And in the apparent magnitude equation:
Apparent Magnitude = -2.5log10(I k)
Is k the Boltzmann constant?
1.380649×10−23?
I plugged in the sun’s Intensity (1360 w/m^2) and only got -7.84 instead of -26.74
Not sure why it came up with the wrong answer
And furthermore, what about the difference between total bolometric radiation emitted and visible light? Is this already accounted for in the magnitude equation when going from Intensity?
Or is the non-visible light negligible?
The scale is set by the magnitude if seen from 10 parsecs. The Sun has absolute magnitude around 5 depending on which color. The Sun is 1 astronomical unit away so it is 2 million times closer. The apparent brightness should be 4 trillion times higher. The 2.5 log of 4 trillion is around 31.5 so the Sun's magnitude fits at -27.

The Boltzman constant is important in the gas law.

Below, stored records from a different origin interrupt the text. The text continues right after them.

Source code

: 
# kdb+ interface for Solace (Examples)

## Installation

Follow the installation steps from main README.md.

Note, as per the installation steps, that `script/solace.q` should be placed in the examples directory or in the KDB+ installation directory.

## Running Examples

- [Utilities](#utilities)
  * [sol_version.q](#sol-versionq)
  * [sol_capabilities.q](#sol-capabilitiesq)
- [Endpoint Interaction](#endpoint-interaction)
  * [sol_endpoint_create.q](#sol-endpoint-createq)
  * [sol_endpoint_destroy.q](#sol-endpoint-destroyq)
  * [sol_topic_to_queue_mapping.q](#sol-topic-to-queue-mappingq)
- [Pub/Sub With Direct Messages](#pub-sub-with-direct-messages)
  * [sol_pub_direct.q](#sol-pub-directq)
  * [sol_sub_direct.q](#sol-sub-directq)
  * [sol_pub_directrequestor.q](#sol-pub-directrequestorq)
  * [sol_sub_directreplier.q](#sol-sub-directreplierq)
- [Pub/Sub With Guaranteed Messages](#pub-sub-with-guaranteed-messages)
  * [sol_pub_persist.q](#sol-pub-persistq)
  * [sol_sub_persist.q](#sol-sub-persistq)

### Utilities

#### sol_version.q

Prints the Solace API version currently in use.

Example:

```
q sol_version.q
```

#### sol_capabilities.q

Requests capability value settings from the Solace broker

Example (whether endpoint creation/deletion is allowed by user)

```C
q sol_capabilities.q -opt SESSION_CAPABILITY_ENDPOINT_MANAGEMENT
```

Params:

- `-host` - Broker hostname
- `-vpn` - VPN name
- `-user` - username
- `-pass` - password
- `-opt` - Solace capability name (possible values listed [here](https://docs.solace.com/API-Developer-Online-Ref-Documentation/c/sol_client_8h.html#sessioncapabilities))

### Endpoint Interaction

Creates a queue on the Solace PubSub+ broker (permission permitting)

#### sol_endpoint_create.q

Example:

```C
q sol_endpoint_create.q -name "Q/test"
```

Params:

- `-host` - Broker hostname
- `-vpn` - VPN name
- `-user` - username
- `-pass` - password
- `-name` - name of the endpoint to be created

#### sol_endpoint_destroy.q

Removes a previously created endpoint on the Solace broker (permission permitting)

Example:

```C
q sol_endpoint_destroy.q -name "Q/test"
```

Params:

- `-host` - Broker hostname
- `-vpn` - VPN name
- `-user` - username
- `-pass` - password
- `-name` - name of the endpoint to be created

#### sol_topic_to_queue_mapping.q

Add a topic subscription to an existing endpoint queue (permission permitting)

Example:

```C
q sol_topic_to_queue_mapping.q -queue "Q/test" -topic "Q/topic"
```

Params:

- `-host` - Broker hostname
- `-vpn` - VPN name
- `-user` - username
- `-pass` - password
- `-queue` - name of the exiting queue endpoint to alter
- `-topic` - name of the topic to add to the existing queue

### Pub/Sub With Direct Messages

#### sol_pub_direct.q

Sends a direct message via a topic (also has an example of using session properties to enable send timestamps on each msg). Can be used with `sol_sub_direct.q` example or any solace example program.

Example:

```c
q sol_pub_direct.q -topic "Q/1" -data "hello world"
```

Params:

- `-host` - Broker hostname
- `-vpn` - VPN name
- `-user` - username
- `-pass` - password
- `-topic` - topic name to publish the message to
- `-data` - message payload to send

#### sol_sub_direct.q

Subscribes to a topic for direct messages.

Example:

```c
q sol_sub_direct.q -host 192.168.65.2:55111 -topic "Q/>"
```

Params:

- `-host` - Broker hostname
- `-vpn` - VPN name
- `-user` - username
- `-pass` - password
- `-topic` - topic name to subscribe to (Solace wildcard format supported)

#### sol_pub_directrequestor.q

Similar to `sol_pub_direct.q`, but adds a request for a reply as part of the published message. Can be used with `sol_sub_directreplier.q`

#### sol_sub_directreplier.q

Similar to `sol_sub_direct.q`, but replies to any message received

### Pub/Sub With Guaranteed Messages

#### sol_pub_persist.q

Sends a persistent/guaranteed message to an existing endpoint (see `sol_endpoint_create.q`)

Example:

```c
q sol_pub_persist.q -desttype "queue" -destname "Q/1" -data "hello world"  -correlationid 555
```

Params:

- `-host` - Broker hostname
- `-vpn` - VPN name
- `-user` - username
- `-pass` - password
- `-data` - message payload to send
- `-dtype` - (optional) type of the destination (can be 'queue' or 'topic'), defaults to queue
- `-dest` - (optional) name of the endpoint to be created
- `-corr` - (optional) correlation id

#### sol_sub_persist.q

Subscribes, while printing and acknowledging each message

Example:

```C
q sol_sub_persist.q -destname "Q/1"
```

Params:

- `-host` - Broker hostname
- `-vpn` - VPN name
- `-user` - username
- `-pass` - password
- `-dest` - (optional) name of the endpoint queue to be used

Radiation and temperature is better understood while playing with hot objects IMO. Just be careful! You need to separate the perception of heat coming from the air and the sensation of infra-red radiation. If you cup your hand around a candle from the side most of the heat is radiation. Likewise with a fire in a fireplace. The draft is carrying the hot air up the chimney. An electric stove top range will glow brighter as it gets hotter. At higher temperatures the metal glows brighter, gets whiter and radiates more heat. At more extreme temperatures the light gets bluer but you only get that with iron when welding and that radiation can cause blindness. A larger stovetop range radiates more heat even if the two ranges are glowing with the same color of red. That relationship is linear so if the range has 4x the surface it will radiate 4x the heat. The intensity at a distance is squared so a range with 4x heat output should feel the same as the little one where your hand is twice as close (assuming your hand is still outside of the hot air).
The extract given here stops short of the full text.